Reye’s Syndrome is a potentially fatal disease of childhood that typically occurs in the winter months at the end of an episode of influenza, chicken pox, or other acute viral infection. It is characterized by progressive stages of nausea and vomiting, liver dysfunction, and mental impairment that progress over hours to days and result in a range of symptoms, from irritability to confusion to deepening stages of loss of consciousness. Reye’s Syndrome is diagnosed by putting together a pattern of signs and symptoms. There is no definitive diagnostic test for the disease.
Reye’s Syndrome was first defined as a distinct condition in the early 1960s. By the 1980s, over 500 cases per year were being diagnosed in the United States. When Reye’s Syndrome was first diagnosed, there was over a 30% case-fatality rate. Early diagnosis and aggressive efforts to prevent brain damage were shown to reduce the deaths and limit the mental complications, but there is no cure for Reye’s Syndrome.
In the late 1970s and early 1980s, a series of case-control studies compared Reye’s Syndrome children with similar children who also had an acute viral infection, but did not develop the syndrome. These studies suggested that use of aspirin, then called “baby aspirin,” was strongly associated with Reye’s Syndrome, with over 90% of those children afflicted with the syndrome having recently used aspirin.

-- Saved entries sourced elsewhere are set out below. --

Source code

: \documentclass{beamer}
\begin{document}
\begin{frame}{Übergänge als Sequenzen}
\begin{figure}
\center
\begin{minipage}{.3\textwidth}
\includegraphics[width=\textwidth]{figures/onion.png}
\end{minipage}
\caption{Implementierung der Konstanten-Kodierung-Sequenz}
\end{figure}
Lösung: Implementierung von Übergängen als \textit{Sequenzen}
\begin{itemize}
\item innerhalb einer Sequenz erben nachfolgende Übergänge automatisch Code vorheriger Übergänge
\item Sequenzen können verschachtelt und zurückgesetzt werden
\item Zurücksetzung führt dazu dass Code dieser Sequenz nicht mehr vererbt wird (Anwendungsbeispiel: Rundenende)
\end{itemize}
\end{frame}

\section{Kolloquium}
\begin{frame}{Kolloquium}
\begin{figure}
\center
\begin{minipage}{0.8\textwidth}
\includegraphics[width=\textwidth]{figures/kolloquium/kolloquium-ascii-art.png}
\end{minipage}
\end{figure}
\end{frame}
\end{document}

Cohort studies were not practical because they would require observing very large numbers of children who might be given or not given aspirin by their caretakers. Randomized controlled trials were neither feasible nor ethical. Fortunately, it was considered safe and acceptable to reduce or eliminate aspirin use in children because there was a widely used alternative—acetaminophen (often used as the brand name Tylenol)—that was not implicated in the studies of Reye’s Syndrome.
As early as 1980, the CDC cautioned physicians and parents about the potential dangers of aspirin. In 1982, the U.S. surgeon general issued an advisory on the danger of aspirin for use in children. By 1986, the U.S. Food and Drug Administration required a Reye’s Syndrome warning be placed on all aspirin-containing medications. These efforts were coupled with public service announcements, informational brochures, and patient education by pediatricians and other health professionals who cared for children. The use of the term “baby aspirin” was strongly discouraged.
In the early 1980s, there were over 500 cases of Reye’s Syndrome per year in the United States. In recent years, there have often been fewer than 5 per year. The success of the efforts to reduce or eliminate the use of “baby aspirin” and the subsequent dramatic reduction in the frequency of Reye’s Syndrome provided convincing evidence that aspirin was a contributory cause of the condition and its removal from use was an effective intervention.